そんな思いが一瞬チクリと自分の胸を刺した気がした。



 『平等』なんて大げさな言葉を使うつもりはなかった。

でも、タクトの視線は、そういう〝当たり前〟を

静かに思い出させてくる。


角度のついていない彼の眼差しは、まっすぐだ。

そこに『中層』『下層』なんてカテゴライズはない。

ただ〝目の前のフレムが、フレム〟であるだけだ。


そんな〝熱〟に当てられ自分の行動を振り返る。

〝下層から来る常連フレム〟とは仲良くしており、『店と客』良い関係と思っていたが。違う。


無意識のうちに俺は目線を下に向けていた。

それはどこかで〝下層は大変だから救って〟あげなくてはいけない。

そう感じていた。


たとえそれが〝善意〟であっても、角度が付いていたことには間違いなかった。


 同じようにタクトから〝何か〟を受け取ったような顔をしているフレムが口を開く。


「タクトはさ、すごいね」


その声には、何かが解けたような。

そのまなざしからは、新しい色の光が見えたような。


そんな気配が、確かにあった。



◇◆◇◆◇◆◇◆◇◆◇◆◇◆



 彼の話は相変わらず止まらなかったが、そろそろ『夜』の準備を始める時間が迫っていた。

そんなときだった。


会話の途中でフレムが小さく「ん」と声を出し、一瞬意識が虚空へ向けられているようだった。


「タクト!マスター!ごめん!そろそろ用事があるんだった!」


そう言って彼女は帰り仕度を始めた。


「え~!そんなぁもうちょっとお話ししようよ~」


名残惜しそうにタクトは本心でそう言っていた。


「フフ、ごめんね!また来るから!迷惑じゃなければ今度『苔畑』を案内してね」


迷惑?なにが?と、本気で意味がわかっていないタクトを笑いながら、彼女は席を立った。


「気を付けて帰れよ。

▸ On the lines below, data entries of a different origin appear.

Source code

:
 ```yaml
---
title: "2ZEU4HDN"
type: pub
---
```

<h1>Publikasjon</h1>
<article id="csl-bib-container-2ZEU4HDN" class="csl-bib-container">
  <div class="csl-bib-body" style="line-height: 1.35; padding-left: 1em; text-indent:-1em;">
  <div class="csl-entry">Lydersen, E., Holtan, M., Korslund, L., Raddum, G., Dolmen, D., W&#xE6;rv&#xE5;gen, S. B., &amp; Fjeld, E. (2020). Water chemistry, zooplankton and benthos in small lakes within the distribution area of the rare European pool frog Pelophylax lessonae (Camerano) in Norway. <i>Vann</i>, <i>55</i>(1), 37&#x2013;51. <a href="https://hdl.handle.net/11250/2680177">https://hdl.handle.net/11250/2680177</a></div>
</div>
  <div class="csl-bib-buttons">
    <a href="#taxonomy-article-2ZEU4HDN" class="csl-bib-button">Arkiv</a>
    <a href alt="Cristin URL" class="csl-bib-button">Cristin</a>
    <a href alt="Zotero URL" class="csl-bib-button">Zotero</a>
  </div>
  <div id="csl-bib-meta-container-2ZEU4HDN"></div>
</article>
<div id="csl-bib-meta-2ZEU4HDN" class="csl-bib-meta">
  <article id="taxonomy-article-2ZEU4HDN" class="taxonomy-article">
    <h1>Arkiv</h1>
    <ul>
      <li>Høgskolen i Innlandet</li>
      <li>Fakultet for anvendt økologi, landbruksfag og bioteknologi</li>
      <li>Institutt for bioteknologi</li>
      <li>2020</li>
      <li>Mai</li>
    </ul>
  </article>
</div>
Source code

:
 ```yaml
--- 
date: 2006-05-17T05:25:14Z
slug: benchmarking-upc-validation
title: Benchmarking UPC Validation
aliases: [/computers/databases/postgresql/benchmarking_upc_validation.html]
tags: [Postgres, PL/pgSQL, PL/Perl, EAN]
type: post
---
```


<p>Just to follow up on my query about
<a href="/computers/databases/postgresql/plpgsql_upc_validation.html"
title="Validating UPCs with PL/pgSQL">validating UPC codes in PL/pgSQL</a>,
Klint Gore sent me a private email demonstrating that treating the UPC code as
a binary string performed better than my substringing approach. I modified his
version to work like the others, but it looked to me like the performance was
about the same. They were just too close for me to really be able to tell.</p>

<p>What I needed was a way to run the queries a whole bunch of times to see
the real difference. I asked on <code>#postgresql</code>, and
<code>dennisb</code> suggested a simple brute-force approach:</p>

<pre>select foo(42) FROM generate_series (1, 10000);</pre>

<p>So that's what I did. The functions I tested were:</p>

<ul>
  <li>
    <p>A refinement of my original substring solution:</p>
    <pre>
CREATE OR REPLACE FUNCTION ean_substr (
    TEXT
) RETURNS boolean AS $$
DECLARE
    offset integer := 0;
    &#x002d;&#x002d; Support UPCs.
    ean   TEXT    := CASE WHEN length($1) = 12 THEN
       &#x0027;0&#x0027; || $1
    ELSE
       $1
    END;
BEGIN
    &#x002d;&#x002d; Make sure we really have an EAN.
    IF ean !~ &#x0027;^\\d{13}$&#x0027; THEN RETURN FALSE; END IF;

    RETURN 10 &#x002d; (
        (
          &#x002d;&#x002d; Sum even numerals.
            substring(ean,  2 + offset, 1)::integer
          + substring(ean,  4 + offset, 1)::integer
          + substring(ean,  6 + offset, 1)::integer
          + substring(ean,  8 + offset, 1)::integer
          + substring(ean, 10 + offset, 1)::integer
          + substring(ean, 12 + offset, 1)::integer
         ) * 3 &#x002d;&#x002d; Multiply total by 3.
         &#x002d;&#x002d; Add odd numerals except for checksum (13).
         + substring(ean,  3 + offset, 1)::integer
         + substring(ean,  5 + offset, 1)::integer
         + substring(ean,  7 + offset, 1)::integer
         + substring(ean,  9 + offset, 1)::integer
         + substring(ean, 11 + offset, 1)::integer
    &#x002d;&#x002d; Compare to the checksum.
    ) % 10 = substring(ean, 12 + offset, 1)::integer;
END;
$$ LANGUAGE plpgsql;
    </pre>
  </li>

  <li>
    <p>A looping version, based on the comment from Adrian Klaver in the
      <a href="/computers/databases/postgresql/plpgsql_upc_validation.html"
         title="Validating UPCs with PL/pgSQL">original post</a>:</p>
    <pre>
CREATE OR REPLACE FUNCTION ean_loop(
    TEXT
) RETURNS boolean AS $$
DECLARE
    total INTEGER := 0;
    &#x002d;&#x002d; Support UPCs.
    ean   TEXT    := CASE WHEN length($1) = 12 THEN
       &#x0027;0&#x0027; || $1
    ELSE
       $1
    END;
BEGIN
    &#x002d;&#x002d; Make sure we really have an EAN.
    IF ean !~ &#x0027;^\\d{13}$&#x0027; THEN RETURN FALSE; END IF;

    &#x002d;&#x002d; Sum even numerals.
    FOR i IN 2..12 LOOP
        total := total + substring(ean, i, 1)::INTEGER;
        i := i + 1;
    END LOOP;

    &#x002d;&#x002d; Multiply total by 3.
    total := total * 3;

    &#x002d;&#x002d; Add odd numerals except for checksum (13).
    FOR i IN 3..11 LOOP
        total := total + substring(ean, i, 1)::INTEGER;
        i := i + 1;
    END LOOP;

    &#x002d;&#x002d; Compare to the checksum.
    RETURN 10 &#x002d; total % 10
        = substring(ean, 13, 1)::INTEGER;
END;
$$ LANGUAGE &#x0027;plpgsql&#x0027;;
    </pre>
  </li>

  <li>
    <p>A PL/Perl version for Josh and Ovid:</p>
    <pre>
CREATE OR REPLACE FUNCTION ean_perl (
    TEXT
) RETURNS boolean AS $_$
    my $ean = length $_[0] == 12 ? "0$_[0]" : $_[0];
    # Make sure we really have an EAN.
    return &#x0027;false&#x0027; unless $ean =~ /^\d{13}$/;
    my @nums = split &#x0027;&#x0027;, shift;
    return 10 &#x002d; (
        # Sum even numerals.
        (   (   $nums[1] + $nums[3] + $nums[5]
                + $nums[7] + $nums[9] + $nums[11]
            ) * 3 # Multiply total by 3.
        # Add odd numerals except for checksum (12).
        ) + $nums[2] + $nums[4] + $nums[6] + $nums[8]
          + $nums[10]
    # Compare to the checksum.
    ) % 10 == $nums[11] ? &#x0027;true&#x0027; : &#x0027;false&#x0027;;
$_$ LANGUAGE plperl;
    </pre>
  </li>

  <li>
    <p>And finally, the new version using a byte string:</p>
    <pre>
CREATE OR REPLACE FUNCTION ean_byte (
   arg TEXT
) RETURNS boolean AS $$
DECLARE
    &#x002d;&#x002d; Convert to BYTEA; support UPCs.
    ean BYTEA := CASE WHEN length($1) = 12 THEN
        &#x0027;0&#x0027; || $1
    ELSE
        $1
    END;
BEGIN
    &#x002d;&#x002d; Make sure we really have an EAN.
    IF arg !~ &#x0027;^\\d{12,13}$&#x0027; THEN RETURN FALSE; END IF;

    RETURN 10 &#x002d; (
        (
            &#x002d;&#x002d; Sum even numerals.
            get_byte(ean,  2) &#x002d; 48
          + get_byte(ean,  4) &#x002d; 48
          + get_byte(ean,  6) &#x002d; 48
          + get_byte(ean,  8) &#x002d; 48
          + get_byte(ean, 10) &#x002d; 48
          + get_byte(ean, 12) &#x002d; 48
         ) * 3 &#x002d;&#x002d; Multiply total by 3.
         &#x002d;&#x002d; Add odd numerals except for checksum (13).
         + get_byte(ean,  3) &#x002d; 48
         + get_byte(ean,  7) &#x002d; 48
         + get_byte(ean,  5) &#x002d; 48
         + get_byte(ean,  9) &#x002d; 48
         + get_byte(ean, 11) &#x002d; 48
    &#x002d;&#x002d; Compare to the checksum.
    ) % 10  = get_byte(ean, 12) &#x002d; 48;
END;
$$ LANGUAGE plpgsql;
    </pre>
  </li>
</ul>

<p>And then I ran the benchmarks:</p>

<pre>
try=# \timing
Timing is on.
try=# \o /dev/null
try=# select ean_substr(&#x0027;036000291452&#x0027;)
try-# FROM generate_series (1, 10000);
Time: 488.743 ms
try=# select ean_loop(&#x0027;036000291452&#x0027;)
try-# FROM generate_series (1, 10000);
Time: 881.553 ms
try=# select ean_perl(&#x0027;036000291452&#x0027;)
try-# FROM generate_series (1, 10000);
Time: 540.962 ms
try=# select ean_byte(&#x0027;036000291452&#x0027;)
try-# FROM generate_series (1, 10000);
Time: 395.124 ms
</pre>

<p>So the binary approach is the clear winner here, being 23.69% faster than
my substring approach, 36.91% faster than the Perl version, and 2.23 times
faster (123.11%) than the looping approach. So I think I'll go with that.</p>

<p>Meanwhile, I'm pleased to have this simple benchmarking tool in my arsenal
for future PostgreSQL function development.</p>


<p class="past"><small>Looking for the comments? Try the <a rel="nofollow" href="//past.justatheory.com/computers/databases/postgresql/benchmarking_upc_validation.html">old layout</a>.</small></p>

……〝ゴールド〟は〝一旦保留〟だ。考えておく」


後ろを向いたまま手を挙げ去って行く彼女の背中に、そんな言葉を張り付けて送り出した。


それからほどなくして、タクトも帰って行った。

「フレムって次、いつ来るの?」なんて言い残して。



 何気ない日常の中で、ふと自分のことを見直させられる。

自分では気づけない、自分。


『同じテーブル』を囲んでいるのに、見ている高さが違っていた。


気づいたときには、かすかな痛みが胸にあった。

それは、きっと俺自身がつけた〝角度〟の名残。



 タクトとフレムが笑い合う姿を思い出す。


下を見るでもなく。


見上げるでもなく。


そこには、三人分の時間が等しく流れていた。


ただ同じ高さで、見つめることの難しさを、あの二人が教えてくれた気がする。



 夜の準備を始める。


三つのカップを片づける。


触れ合う響きが、静かに壁に跳ね返る。


いつもと変わらない動作の中に、今日は知らない風が入り込んでいた。


街の価値観が冷たい酸性雨となって、店の壁を濡らすような夜が、ゆっくりと訪れていた。


それでも、タクトから受け取った〝熱〟は、まだ心の真ん中で温かく、揺れていた。